## PROBLEM TO WORK ON
Could the lines from the top of the material to the line that contains "- Purpose: Users can create" be retyped exactly, both included and pictures omitted?

## THE INPUT
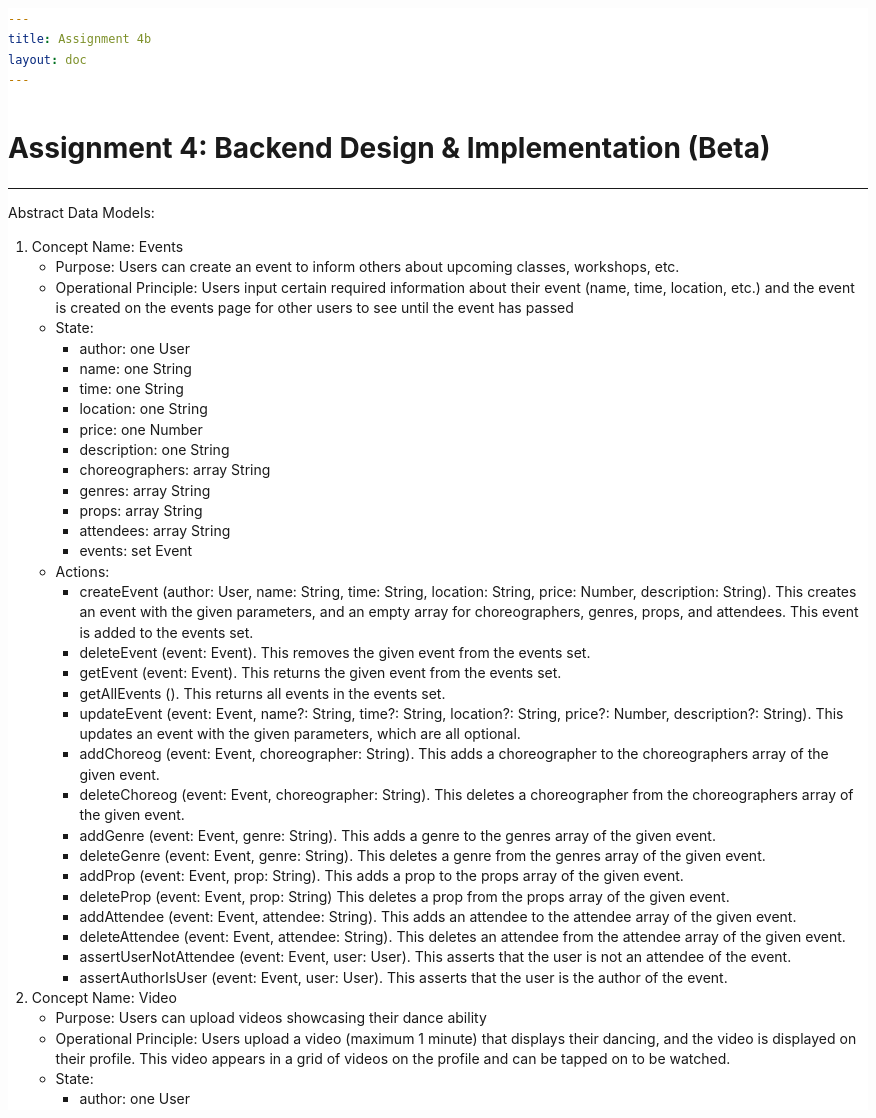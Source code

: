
 ```yaml
---
title: Assignment 4b
layout: doc
---
```


# Assignment 4: Backend Design & Implementation (Beta)

---

Abstract Data Models:
1. Concept Name: Events
    - Purpose: Users can create an event to inform others about upcoming classes, workshops, etc.
    - Operational Principle: Users input certain required information about their event (name, time, location, etc.) and the event is created on the events page for other users to see until the event has passed
    - State: 
        - author: one User
        - name: one String
        - time: one String
        - location: one String
        - price: one Number
        - description: one String
        - choreographers: array String
        - genres: array String
        - props: array String
        - attendees: array String
        - events: set Event
    - Actions:
        - createEvent (author: User, name: String, time: String, location: String, price: Number, description: String). This creates an event with the given parameters, and an empty array for choreographers, genres, props, and attendees. This event is added to the events set.
        - deleteEvent (event: Event). This removes the given event from the events set.
        - getEvent (event: Event). This returns the given event from the events set.
        - getAllEvents (). This returns all events in the events set.
        - updateEvent (event: Event, name?: String, time?: String, location?: String, price?: Number, description?: String). This updates an event with the given parameters, which are all optional.
        - addChoreog (event: Event, choreographer: String). This adds a choreographer to the choreographers array of the given event.
        - deleteChoreog (event: Event, choreographer: String). This deletes a choreographer from the choreographers array of the given event.
        - addGenre (event: Event, genre: String). This adds a genre to the genres array of the given event.
        - deleteGenre (event: Event, genre: String). This deletes a genre from the genres array of the given event.
        - addProp (event: Event, prop: String). This adds a prop to the props array of the given event.
        - deleteProp (event: Event, prop: String) This deletes a prop from the props array of the given event.
        - addAttendee (event: Event, attendee: String). This adds an attendee to the attendee array of the given event.
        - deleteAttendee (event: Event, attendee: String). This deletes an attendee from the attendee array of the given event.
        - assertUserNotAttendee (event: Event, user: User). This asserts that the user is not an attendee of the event.
        - assertAuthorIsUser (event: Event, user: User). This asserts that the user is the author of the event.
2. Concept Name: Video
    - Purpose: Users can upload videos showcasing their dance ability
    - Operational Principle: Users upload a video (maximum 1 minute) that displays their dancing, and the video is displayed on their profile. This video appears in a grid of videos on the profile and can be tapped on to be watched.
    - State:
        - author: one User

## ANSWER SECTION
Source code

:
 ```yaml
---
title: Assignment 4b
layout: doc
---
```


# Assignment 4: Backend Design & Implementation (Beta)

---

Abstract Data Models:
1. Concept Name: Events
    - Purpose: Users can create an event to inform others about upcoming classes, workshops, etc.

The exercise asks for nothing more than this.